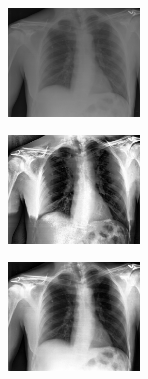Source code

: \documentclass[spanish,twocolumn]{article}
\begin{document}
{\begin{minipage}[b]{1.0\linewidth}
   \begin{minipage}[t]{0.3\linewidth}  
   		\centering
        \includegraphics[width=3.5cm]{Figures/entropia_normal_ssim/imagen3.png}
  	\end{minipage}
  \hspace{1pt}
   \begin{minipage}[t]{0.3\linewidth}  
   		\centering
        \includegraphics[width=3.5cm]{Figures/entropia_normal_ssim/imagen3_210_2_0-078487.png}
  	\end{minipage}
  \hspace{1pt}
   \begin{minipage}[t]{0.3\linewidth}  
   		\centering
        \includegraphics[width=3.5cm]{Figures/entropia_normal_ssim/imagen3_2_2_0-85964.png}
  	\end{minipage}
  \vspace{0.5cm}
    \label{fig:resultado1}

\end{minipage}

\noindent\begin{minipage}[b]{1.0\linewidth}
  \centering
   

\end{minipage}}
\end{document}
——
* **Work to be completed**:
Quote all the lines above exactly as given. Do not include the pictures.

* **Solution**:
Source code

: \documentclass[spanish,twocolumn]{article}
\begin{document}
{\begin{minipage}[b]{1.0\linewidth}
   \begin{minipage}[t]{0.3\linewidth}  
   		\centering
        \includegraphics[width=3.5cm]{Figures/entropia_normal_ssim/imagen3.png}
  	\end{minipage}
  \hspace{1pt}
   \begin{minipage}[t]{0.3\linewidth}  
   		\centering
        \includegraphics[width=3.5cm]{Figures/entropia_normal_ssim/imagen3_210_2_0-078487.png}
  	\end{minipage}
  \hspace{1pt}
   \begin{minipage}[t]{0.3\linewidth}  
   		\centering
        \includegraphics[width=3.5cm]{Figures/entropia_normal_ssim/imagen3_2_2_0-85964.png}
  	\end{minipage}
  \vspace{0.5cm}
    \label{fig:resultado1}

\end{minipage}

\noindent\begin{minipage}[b]{1.0\linewidth}
  \centering
   

\end{minipage}}
\end{document}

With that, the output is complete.